We met with a nutritionist who works exclusively with cancer patients. She told us about the Mediterranean diet -- a diet rich in whole grains, fruits and vegetables. She told us how the more colorful and strong smelling the fruit or vegetable, the more cancer-fighting protection they provide. Some fruits and vegetables contain phylotoxins; they are able to even reduce the size of tumors present in your body. They boost your body's immune system and help fight cancer at the core. Like I said, we don't have any control over the unseen enemy that once invaded Steve's body, but we do have control over what we choose to put in our bodies. The food we eat has the ability to give us life or even take it away. We are working to embrace a plant-based diet, eliminate processed foods, and eat as many organic foods as possible. Making healthy choices in our diet helps me feel as if I am helping Steve in his fight against this cancer.

A few weeks after Steve's last Chemo, we will meet with Dr. Liao to go over our next steps. We are arranging a CT-Scan with contrast to happen a couple weeks after the chemo. Although Dr. Liao usually orders the scans from a local imaging company, I am not comfortable with a general lab being the ones to tell us whether or not Steve has any more cancer in his body. We have decided that Steve and I will travel to Seattle and get his scans done at Seattle Cancer Care Alliance. They were the ones who accurately identified Steve's lymphoma -- they are the simply the best in the state. If anyone is going to ascertain whether the chemo was effective, it should be them.

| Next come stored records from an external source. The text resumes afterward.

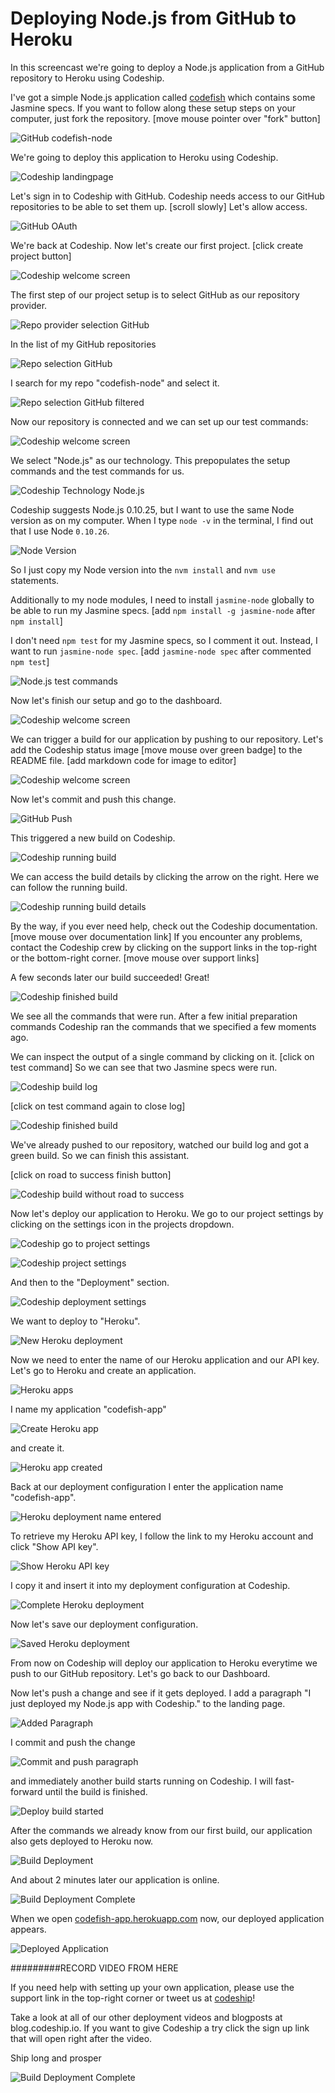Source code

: 












Deploying Node.js from GitHub to Heroku
======================

In this screencast we're going to deploy a Node.js application from a GitHub repository to Heroku using Codeship.





I've got a simple Node.js application called [codefish][codefish-repo] which contains some Jasmine specs. If you want to follow along these setup steps on your computer, just fork the repository. [move mouse pointer over "fork" button]

![GitHub codefish-node][screenshot-repository]





We're going to deploy this application to Heroku using Codeship.

![Codeship landingpage][screenshot-codefish-landingpage]

Let's sign in to Codeship with GitHub. Codeship needs access to our GitHub repositories to be able to set them up. [scroll slowly] Let's allow access.

![GitHub OAuth][screenshot-oauth]

We're back at Codeship. Now let's create our first project. [click create project button]

![Codeship welcome screen][screenshot-codeship-welcome]





The first step of our project setup is to select GitHub as our repository provider.

![Repo provider selection GitHub][screenshot-repo-provider-selection]

In the list of my GitHub repositories

![Repo selection GitHub][screenshot-repo-selection]

I search for my repo "codefish-node" and select it.

![Repo selection GitHub filtered][screenshot-repo-selection-filtered]

Now our repository is connected and we can set up our test commands:

![Codeship welcome screen][screenshot-codeship-technology]

We select "Node.js" as our technology. This prepopulates the setup commands and the test commands for us.

![Codeship Technology Node.js][screenshot-codeship-technology-selected]





Codeship suggests Node.js 0.10.25, but I want to use the same Node version as on my computer. When I type `node -v` in the terminal, I find out that I use Node `0.10.26`.

![Node Version][screenshot-technology-version]

So I just copy my Node version into the `nvm install` and `nvm use` statements.

Additionally to my node modules, I need to install `jasmine-node` globally to be able to run my Jasmine specs. [add `npm install -g jasmine-node` after `npm install`]

I don't need `npm test` for my Jasmine specs, so I comment it out. Instead, I want to run `jasmine-node spec`. [add `jasmine-node spec` after commented `npm test`]

![Node.js test commands][screenshot-test-commands]





Now let's finish our setup and go to the dashboard.

![Codeship welcome screen][screenshot-codeship-dasboard]





We can trigger a build for our application by pushing to our repository. Let's add the Codeship status image [move mouse over green badge] to the README file.
[add markdown code for image to editor]

![Codeship welcome screen][screenshot-codeship-image]

Now let's commit and push this change.

![GitHub Push][screenshot-codeship-push]

This triggered a new build on Codeship.

![Codeship running build][screenshot-first-build-running]

We can access the build details by clicking the arrow on the right. Here we can follow the running build.

![Codeship running build details][screenshot-first-build-running-details]

By the way, if you ever need help, check out the Codeship documentation. [move mouse over documentation link] If you encounter any problems, contact the Codeship crew by clicking on the support links in the top-right or the bottom-right corner. [move mouse over support links]

A few seconds later our build succeeded! Great!

![Codeship finished build][screenshot-first-build-finished]

We see all the commands that were run. After a few initial preparation commands Codeship ran the commands that we specified a few moments ago.





We can inspect the output of a single command by clicking on it.
[click on test command]
So we can see that two Jasmine specs were run.

![Codeship build log][screenshot-build-log]

[click on test command again to close log]

![Codeship finished build][screenshot-first-build-finished]





We've already pushed to our repository, watched our build log and got a green build. So we can finish this assistant.

[click on road to success finish button]

![Codeship build without road to success][screenshot-build-without-road-to-success]





Now let's deploy our application to Heroku. We go to our project settings by clicking on the settings icon in the projects dropdown.

![Codeship go to project settings][screenshot-go-to-project-settings]

![Codeship project settings][screenshot-project-settings]

And then to the "Deployment" section.

![Codeship deployment settings][screenshot-deployment-settings]

We want to deploy to "Heroku".

![New Heroku deployment][screenshot-new-deployment]





Now we need to enter the name of our Heroku application and our API key. Let's go to Heroku and create an application.

![Heroku apps][screenshot-heroku-apps]

I name my application "codefish-app"

![Create Heroku app][screenshot-create-heroku-app]

and create it.

![Heroku app created][screenshot-heroku-app-created]

Back at our deployment configuration I enter the application name "codefish-app".

![Heroku deployment name entered][screenshot-heroku-deployment-name]

To retrieve my Heroku API key, I follow the link to my Heroku account and click "Show API key".

![Show Heroku API key][screenshot-show-api-key]

I copy it and insert it into my deployment configuration at Codeship.





![Complete Heroku deployment][screenshot-complete-deployment]

Now let's save our deployment configuration.

![Saved Heroku deployment][screenshot-saved-deployment]

From now on Codeship will deploy our application to Heroku everytime we push to our GitHub repository.
Let's go back to our Dashboard.





Now let's push a change and see if it gets deployed. I add a paragraph "I just deployed my Node.js app with Codeship." to the landing page.

![Added Paragraph][screenshot-added-paragraph]

I commit and push the change

![Commit and push paragraph][screenshot-commit-and-push-paragraph]





and immediately another build starts running on Codeship. I will fast-forward until the build is finished.

![Deploy build started][screenshot-deploy-build-started]

After the commands we already know from our first build, our application also gets deployed to Heroku now.

![Build Deployment][screenshot-build-deployment]

And about 2 minutes later our application is online.

![Build Deployment Complete][screenshot-build-deployment-complete]





When we open [codefish-app.herokuapp.com][codefish-live] now, our deployed application appears.

![Deployed Application][screenshot-deployed-application]

#########RECORD VIDEO FROM HERE

If you need help with setting up your own application, please use the support link in the top-right corner or tweet us at [codeship][codeship-twitter]!

Take a look at all of our other deployment videos and blogposts at blog.codeship.io.
If you want to give Codeship a try click the sign up link that will open right after the video.

Ship long and prosper

![Build Deployment Complete][screenshot-build-deployment-complete]



 [codeship]: https://www.codeship.io/
 [codeship-twitter]: http://www.twitter.com/codeship
 
 [codefish-repo]: https://github.com/codeship-tutorials/codefish-node
 
 
 [codefish-live]: http://codefish-app.herokuapp.com
 
 [screenshot-repository]: https://github.com/codeship/screencast-storyboards/tree/node-github-heroku/screenshots/github/codefish-node/repository.png
 [screenshot-codefish-landingpage]: https://github.com/codeship/screencast-storyboards/tree/node-github-heroku/screenshots/codeship-landingpage.png
 [screenshot-oauth]: https://github.com/codeship/screencast-storyboards/tree/node-github-heroku/screenshots/github/oauth.png
 [screenshot-codeship-welcome]: https://github.com/codeship/screencast-storyboards/tree/node-github-heroku/screenshots/codeship-welcome.png
 [screenshot-repo-provider-selection]: https://github.com/codeship/screencast-storyboards/tree/node-github-heroku/screenshots/github/repo-provider-selection.png
 [screenshot-repo-selection]: https://github.com/codeship/screencast-storyboards/tree/node-github-heroku/screenshots/repo-selection.png
 [screenshot-repo-selection-filtered]: https://github.com/codeship/screencast-storyboards/tree/node-github-heroku/screenshots/node/codefish-node-selection-filtered.png
 [screenshot-codeship-technology]: https://github.com/codeship/screencast-storyboards/tree/node-github-heroku/screenshots/codeship-technology.png
 [screenshot-codeship-technology-selected]: https://github.com/codeship/screencast-storyboards/tree/node-github-heroku/screenshots/node/codeship-technology.png
 [screenshot-technology-version]: https://github.com/codeship/screencast-storyboards/tree/node-github-heroku/screenshots/node/technology-version.png
 [screenshot-test-commands]: https://github.com/codeship/screencast-storyboards/tree/node-github-heroku/screenshots/node/test-commands.png
 [screenshot-codeship-dasboard]: https://github.com/codeship/screencast-storyboards/tree/node-github-heroku/screenshots/github/codefish-node/codeship-dashboard.png
 [screenshot-codeship-image]: https://github.com/codeship/screencast-storyboards/tree/node-github-heroku/screenshots/node/codeship-image.png
 [screenshot-codeship-push]: https://github.com/codeship/screencast-storyboards/tree/node-github-heroku/screenshots/github/codefish-node/push.png
 [screenshot-first-build-running]: https://github.com/codeship/screencast-storyboards/tree/node-github-heroku/screenshots/node/first-build-running.png
 [screenshot-first-build-running-details]: https://github.com/codeship/screencast-storyboards/tree/node-github-heroku/screenshots/github/codefish-node/first-build-running-details.png
 [screenshot-first-build-finished]: https://github.com/codeship/screencast-storyboards/tree/node-github-heroku/screenshots/github/codefish-node/first-build-finished.png
 [screenshot-build-log]: https://github.com/codeship/screencast-storyboards/tree/node-github-heroku/screenshots/github/codefish-node/build-log.png
 [screenshot-build-without-road-to-success]: https://github.com/codeship/screencast-storyboards/tree/node-github-heroku/screenshots/github/codefish-node/build-without-road-to-success.png
 [screenshot-go-to-project-settings]: https://github.com/codeship/screencast-storyboards/tree/node-github-heroku/screenshots/github/codefish-node/go-to-project-settings.png
 [screenshot-project-settings]: https://github.com/codeship/screencast-storyboards/tree/node-github-heroku/screenshots/node/project-settings.png
 [screenshot-deployment-settings]: https://github.com/codeship/screencast-storyboards/tree/node-github-heroku/screenshots/node/deployment-settings.png
 [screenshot-new-deployment]: https://github.com/codeship/screencast-storyboards/tree/node-github-heroku/screenshots/node/heroku/new-deployment.png
 [screenshot-heroku-apps]: https://github.com/codeship/screencast-storyboards/tree/node-github-heroku/screenshots/heroku/heroku-apps.png
 [screenshot-create-heroku-app]: https://github.com/codeship/screencast-storyboards/tree/node-github-heroku/screenshots/heroku/create-heroku-app.png
 [screenshot-heroku-app-created]: https://github.com/codeship/screencast-storyboards/tree/node-github-heroku/screenshots/heroku/heroku-app-created.png
 [screenshot-heroku-deployment-name]: https://github.com/codeship/screencast-storyboards/tree/node-github-heroku/screenshots/node/heroku/heroku-deployment-name.png
 [screenshot-show-api-key]: https://github.com/codeship/screencast-storyboards/tree/node-github-heroku/screenshots/heroku/show-api-key.png
 [screenshot-complete-deployment]: https://github.com/codeship/screencast-storyboards/tree/node-github-heroku/screenshots/node/heroku/complete-deployment.png
 [screenshot-saved-deployment]: https://github.com/codeship/screencast-storyboards/tree/node-github-heroku/screenshots/node/heroku/saved-deployment.png
 [screenshot-added-paragraph]: https://github.com/codeship/screencast-storyboards/tree/node-github-heroku/screenshots/node/added-paragraph.png
 [screenshot-commit-and-push-paragraph]: https://github.com/codeship/screencast-storyboards/tree/node-github-heroku/screenshots/github/node/commit-and-push-paragraph.png
 [screenshot-deploy-build-started]: https://github.com/codeship/screencast-storyboards/tree/node-github-heroku/screenshots/node/heroku/deploy-build-started.png
 [screenshot-build-deployment]: https://github.com/codeship/screencast-storyboards/tree/node-github-heroku/screenshots/node/heroku/build-deployment.png
 [screenshot-build-deployment-complete]: https://github.com/codeship/screencast-storyboards/tree/node-github-heroku/screenshots/node/heroku/build-deployment-complete.png
 [screenshot-deployed-application]: https://github.com/codeship/screencast-storyboards/tree/node-github-heroku/screenshots/node/heroku/deployed-application.png
 [screenshot-select-post-hook]: https://github.com/codeship/screencast-storyboards/tree/node-github-heroku/screenshots/github/codefish-node/select-post-hook.png
 [screenshot-paste-hook-url]: https://github.com/codeship/screencast-storyboards/tree/node-github-heroku/screenshots/github/codefish-node/paste-hook-url.png
 [screenshot-hook-added]: https://github.com/codeship/screencast-storyboards/tree/node-github-heroku/screenshots/github/codefish-node/hook-added.png
 [screenshot-deployment-username]: https://github.com/codeship/screencast-storyboards/tree/node-github-heroku/screenshots/node/heroku/username.png
 [screenshot-create-deployment-token]: https://github.com/codeship/screencast-storyboards/tree/node-github-heroku/screenshots/node/heroku/create-token.png
 [screenshot-add-deployment-config]: https://github.com/codeship/screencast-storyboards/tree/node-github-heroku/screenshots/heroku/add-config.png
 [screenshot-commit-and-push-deployment-config]: https://github.com/codeship/screencast-storyboards/tree/node-github-heroku/screenshots/github/codefish-node/heroku/commit-and-push-deployment-config.png
 [screenshot-dotcloud-api-key]: https://github.com/codeship/screencast-storyboards/tree/node-github-heroku/screenshots/heroku/api-key.png
 [screenshot-dotcloud-deployment-api-key]: https://github.com/codeship/screencast-storyboards/tree/node-github-heroku/screenshots/node/heroku/deployment-api-key.png
 [screenshot-dotcloud-yml]: https://github.com/codeship/screencast-storyboards/tree/node-github-heroku/screenshots/node/heroku/dotcloud-yml.png
 [screenshot-dotcloud-wsgi-py]: https://github.com/codeship/screencast-storyboards/tree/node-github-heroku/screenshots/node/heroku/wsgi-py.png
 [screenshot-deployment-documentation-page]: https://github.com/codeship/screencast-storyboards/tree/node-github-heroku/screenshots/node/heroku/documentation-page.png
 [screenshot-empty-deployment]: https://github.com/codeship/screencast-storyboards/tree/node-github-heroku/screenshots/node/heroku/empty-deployment.png
 [screenshot-deployment-home-page]: https://github.com/codeship/screencast-storyboards/tree/node-github-heroku/screenshots/heroku/home-page.png
 [screenshot-new-deployment-app]: https://github.com/codeship/screencast-storyboards/tree/node-github-heroku/screenshots/node/heroku/new-deployment-app.png
 [screenshot-deployment-oauth]: https://github.com/codeship/screencast-storyboards/tree/node-github-heroku/screenshots/heroku/oauth.png
 [screenshot-app-yml]: https://github.com/codeship/screencast-storyboards/tree/node-github-heroku/screenshots/node/heroku/app-yml.png
 [screenshot-install-tool]: https://github.com/codeship/screencast-storyboards/tree/node-github-heroku/screenshots/heroku/install-tool.png
 [screenshot-sign-in-to-deployment]: https://github.com/codeship/screencast-storyboards/tree/node-github-heroku/screenshots/heroku/sign-in-to-deployment.png
 [screenshot-create-api-token]: https://github.com/codeship/screencast-storyboards/tree/node-github-heroku/screenshots/heroku/create-api-token.png
 [screenshot-insert-api-token]: https://github.com/codeship/screencast-storyboards/tree/node-github-heroku/screenshots/heroku/insert-api-token.png
 [screenshot-look-up-url]: https://github.com/codeship/screencast-storyboards/tree/node-github-heroku/screenshots/heroku/look-up-url.png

Steve asked Dr. Liao what would happen if they found more tumors in his body. The answer was not what he wanted to hear. If the chemo did not kill all of the cancer, he would have to go through another six months of chemo-- but this time it will be even more lethal than the first. Instead of having chemo every three weeks, he will have it weekly. He then most likely undergo a stem cell transplantation at Seattle Cancer Care Alliance. Dr. Liao said that in this scenario, he probably wouldn't be able to work. Again, entertaining the "what-ifs" is dangerous. We choose life and not death -- we choose hope and not despair.  We choose faith over statistics; we choose to believe that our God is bigger than the "what-ifs;" Nothing is impossible...nothing.

Now is the time to increase our prayers and rally the warriors. We ask each and everyone of you who believes in God, to use what measure of faith you have to pray a complete and total healing for Steve. Pray that each and every cancerous cell will be eliminated from his body. Pray that he will be strong for his last chemotherapy. Pray that the scans will reveal a body free from tumors and cancer.

We know that the road ahead of us is still long and possibly treacherous, but our fate is in God's loving hands, in Him we place our trust. We will not live in the land of the "what-ifs," instead we will take possession of the land of faith, hope, and belief.